**Aim of the task**
Each entry is to be retyped exactly as it appears, and each image is to be dropped.

..........

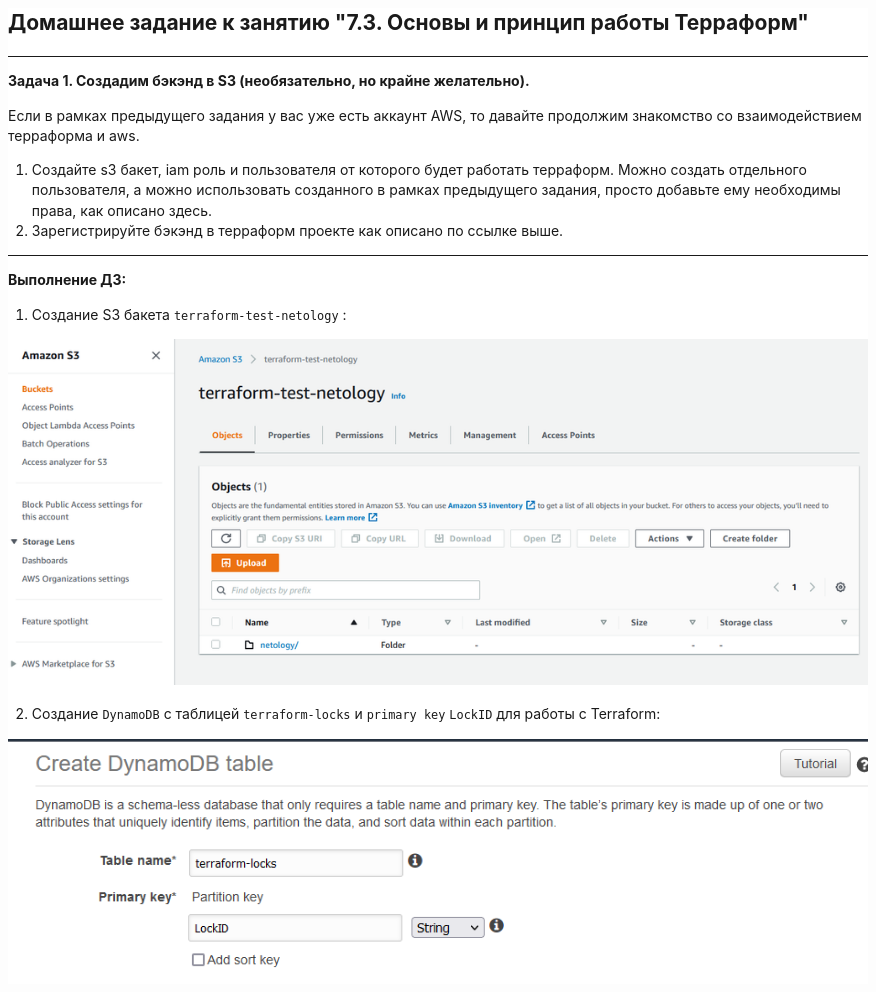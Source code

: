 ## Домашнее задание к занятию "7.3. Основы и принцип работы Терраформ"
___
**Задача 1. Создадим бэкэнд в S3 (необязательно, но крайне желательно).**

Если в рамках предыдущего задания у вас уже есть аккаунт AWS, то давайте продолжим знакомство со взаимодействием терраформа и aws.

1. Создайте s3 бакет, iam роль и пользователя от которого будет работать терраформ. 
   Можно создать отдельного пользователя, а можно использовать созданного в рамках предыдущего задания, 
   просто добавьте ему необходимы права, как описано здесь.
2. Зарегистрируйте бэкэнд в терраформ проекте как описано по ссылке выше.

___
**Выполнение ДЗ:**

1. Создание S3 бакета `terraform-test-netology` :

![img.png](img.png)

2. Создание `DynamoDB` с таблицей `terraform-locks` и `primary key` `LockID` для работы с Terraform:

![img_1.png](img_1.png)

..........

**Answer box**
Source code

: ## Домашнее задание к занятию "7.3. Основы и принцип работы Терраформ"
___
**Задача 1. Создадим бэкэнд в S3 (необязательно, но крайне желательно).**

Если в рамках предыдущего задания у вас уже есть аккаунт AWS, то давайте продолжим знакомство со взаимодействием терраформа и aws.

1. Создайте s3 бакет, iam роль и пользователя от которого будет работать терраформ. 
   Можно создать отдельного пользователя, а можно использовать созданного в рамках предыдущего задания, 
   просто добавьте ему необходимы права, как описано здесь.
2. Зарегистрируйте бэкэнд в терраформ проекте как описано по ссылке выше.

___
**Выполнение ДЗ:**

1. Создание S3 бакета `terraform-test-netology` :

![img.png](img.png)

2. Создание `DynamoDB` с таблицей `terraform-locks` и `primary key` `LockID` для работы с Terraform:

![img_1.png](img_1.png)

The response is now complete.